Se debatió largos minutos, en silencio, juntando coraje para adelantarse. Como para demostrarse que no era cobarde, estiró los dedos para tocar la manga de terciopelo mugrienta, carcomida por los insectos, que cubría el brazo del esqueleto. Le pareció raro sentirlo suave al tacto. Miró con más atención. Era el esqueleto de un hombre, ataviado con una chaqueta de color verde oscuro, con pantalones de terciopelo sujetos debajo de las rodillas. Recordó que, cuando ella era niña, el padre usaba ese tipo de ropa. No debían de haber pasado más de veinte años desde que ese hombre estaba sepultado en su antigua tumba. Se inclinó y vio un agujero abierto en el pecho, que demostraba cómo había muerto. Al menos, la muerte lo había sorprendido antes de quedar encerrado.
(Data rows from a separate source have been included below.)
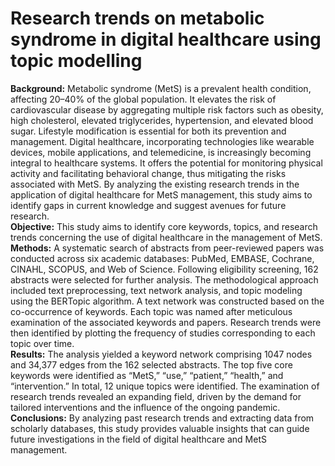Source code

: # Research trends on metabolic syndrome in digital healthcare using topic modelling
**Background:** Metabolic syndrome (MetS) is a prevalent health condition, affecting 20–40% of the global population. It elevates the risk of cardiovascular disease by aggregating multiple risk factors such as obesity, high cholesterol, elevated triglycerides, hypertension, and elevated blood sugar. Lifestyle modification is essential for both its prevention and management. Digital healthcare, incorporating technologies like wearable devices, mobile applications, and telemedicine, is increasingly becoming integral to healthcare systems. It offers the potential for monitoring physical activity and facilitating behavioral change, thus mitigating the risks associated with MetS. By analyzing the existing research trends in the application of digital healthcare for MetS management, this study aims to identify gaps in current knowledge and suggest avenues for future research.  
**Objective:** This study aims to identify core keywords, topics, and research trends concerning the use of digital healthcare in the management of MetS.  
**Methods:** A systematic search of abstracts from peer-reviewed papers was conducted across six academic databases: PubMed, EMBASE, Cochrane, CINAHL, SCOPUS, and Web of Science. Following eligibility screening, 162 abstracts were selected for further analysis. The methodological approach included text preprocessing, text network analysis, and topic modeling using the BERTopic algorithm. A text network was constructed based on the co-occurrence of keywords. Each topic was named after meticulous examination of the associated keywords and papers. Research trends were then identified by plotting the frequency of studies corresponding to each topic over time.  
**Results:** The analysis yielded a keyword network comprising 1047 nodes and 34,377 edges from the 162 selected abstracts. The top five core keywords were identified as “MetS,” “use,” “patient,” “health,” and “intervention.” In total, 12 unique topics were identified. The examination of research trends revealed an expanding field, driven by the demand for tailored interventions and the influence of the ongoing pandemic.  
**Conclusions:** By analyzing past research trends and extracting data from scholarly databases, this study provides valuable insights that can guide future investigations in the field of digital healthcare and MetS management.  
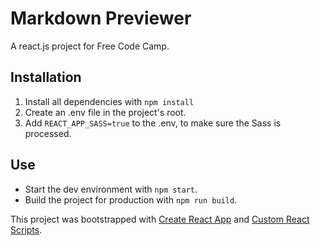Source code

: # Markdown Previewer
A react.js project for Free Code Camp.

## Installation

1. Install all dependencies with `npm install`
2. Create an .env file in the project's root.
3. Add `REACT_APP_SASS=true` to the .env, to make sure the Sass is processed.

## Use

* Start the dev environment with `npm start`.
* Build the project for production with `npm run build`.

This project was bootstrapped with [Create React App](https://github.com/facebookincubator/create-react-app) and [Custom React Scripts](https://www.npmjs.com/package/custom-react-scripts). 
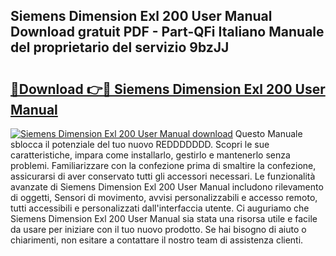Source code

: ## Siemens Dimension Exl 200 User Manual Download gratuit PDF - Part-QFi Italiano Manuale del proprietario del servizio 9bzJJ

# <h2><a href="http://dfflx5b.blite.top/?on=Siemens+Dimension+Exl+200+User+Manual">🔗Download 👉🔴 Siemens Dimension Exl 200 User Manual</a></h2>

[![Siemens Dimension Exl 200 User Manual download](https://i.imgur.com/lujVjoI.png)](http://dfflx5b.blite.top/?on=Siemens+Dimension+Exl+200+User+Manual)
Questo Manuale sblocca il potenziale del tuo nuovo REDDDDDDD. Scopri le sue caratteristiche, impara come installarlo, gestirlo e mantenerlo senza problemi. Familiarizzare con la confezione prima di smaltire la confezione, assicurarsi di aver conservato tutti gli accessori necessari. Le funzionalità avanzate di Siemens Dimension Exl 200 User Manual includono rilevamento di oggetti, Sensori di movimento, avvisi personalizzabili e accesso remoto, tutti accessibili e personalizzati dall'interfaccia utente. Ci auguriamo che Siemens Dimension Exl 200 User Manual sia stata una risorsa utile e facile da usare per iniziare con il tuo nuovo prodotto. Se hai bisogno di aiuto o chiarimenti, non esitare a contattare il nostro team di assistenza clienti.
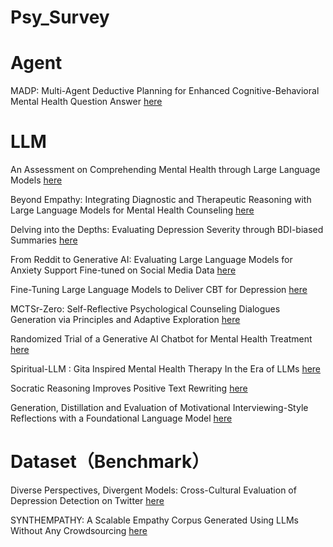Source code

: # Psy_Survey

# Agent
MADP: Multi-Agent Deductive Planning for Enhanced Cognitive-Behavioral Mental Health Question Answer [here](https://arxiv.org/abs/2501.15826)
# LLM
An Assessment on Comprehending Mental Health through Large Language Models [here](https://arxiv.org/abs/2401.04592)

Beyond Empathy: Integrating Diagnostic and Therapeutic Reasoning with Large Language Models for Mental Health Counseling [here](https://arxiv.org/abs/2505.15715)

Delving into the Depths: Evaluating Depression Severity through BDI-biased Summaries [here](https://aclanthology.org/2024.clpsych-1.2/)

From Reddit to Generative AI: Evaluating Large Language Models for Anxiety Support Fine-tuned on Social Media Data [here](https://arxiv.org/abs/2505.18464)

Fine-Tuning Large Language Models to Deliver CBT for Depression [here](https://arxiv.org/abs/2412.00251)

MCTSr-Zero: Self-Reflective Psychological Counseling Dialogues Generation via Principles and Adaptive Exploration [here](https://arxiv.org/abs/2505.23229)

Randomized Trial of a Generative AI Chatbot for Mental Health Treatment [here](https://gwern.net/doc/psychiatry/depression/2025-heinz.pdf#:~:text=We%20utilized%20transformer,tuned%20models%20via)

Spiritual-LLM : Gita Inspired Mental Health Therapy In the Era of LLMs [here](https://arxiv.org/abs/2506.19185)

Socratic Reasoning Improves Positive Text Rewriting [here](https://arxiv.org/abs/2403.03029)

Generation, Distillation and Evaluation of Motivational Interviewing-Style Reflections with a Foundational Language Model [here](https://aclanthology.org/2024.eacl-long.75/)
# Dataset（Benchmark）  
Diverse Perspectives, Divergent Models: Cross-Cultural Evaluation of Depression Detection on Twitter [here](https://aclanthology.org/2024.naacl-short.58/)

SYNTHEMPATHY: A Scalable Empathy Corpus Generated Using LLMs Without Any Crowdsourcing [here](https://arxiv.org/abs/2502.17857)
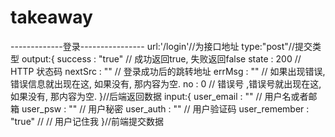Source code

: takeaway
========

-------------登录----------------
url:'/login'//为接口地址
type:"post"//提交类型
output:{
    success : "true" // 成功返回true, 失败返回false
    state   : 200  // HTTP 状态码
    nextSrc : ""  // 登录成功后的跳转地址
    errMsg  : ""  // 如果出现错误, 错误信息就出现在这, 如果没有, 那内容为空.
    no      : 0  // 错误号 ,错误号就出现在这, 如果没有, 那内容为空.
}//后端返回数据
input:{
    user_email : "" // 用户名或者邮箱
    user_psw   : "" // 用户秘密
    user_auth  : "" // 用户验证码
    user_remember : "true" // // 用户记住我
}//前端提交数据

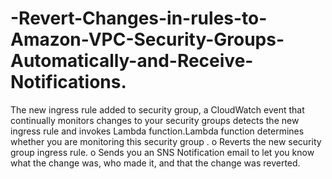# -Revert-Changes-in-rules-to-Amazon-VPC-Security-Groups-Automatically-and-Receive-Notifications.
The new ingress rule added to security group, a CloudWatch event that continually monitors changes to your security groups detects the new ingress rule and invokes Lambda function.Lambda function determines whether you are monitoring this security group . o Reverts the new security group ingress rule. o Sends you an SNS Notification email to let you know what the change was, who made it, and that the change was reverted.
Le exigió un gran esfuerzo meter los dedos en los bolsillos de la chaqueta. Era probable que el cadáver tuviese algún papel, algún documento que le revelara su identidad. Los bolsillos estaban vacíos. Respiró profundamente y metió la mano en el bolsillo de los pantalones. Sus dedos tocaron un cuadrado de papel plegado. Lo sacó con lentitud, y se sentó sobre los talones.
Desplegó el papel y vio que era una carta. La tinta estaba tan desteñida por el paso del tiempo, que necesitó acercar mucho la vela a sus bordes amarillentos, a riesgo de quemarla.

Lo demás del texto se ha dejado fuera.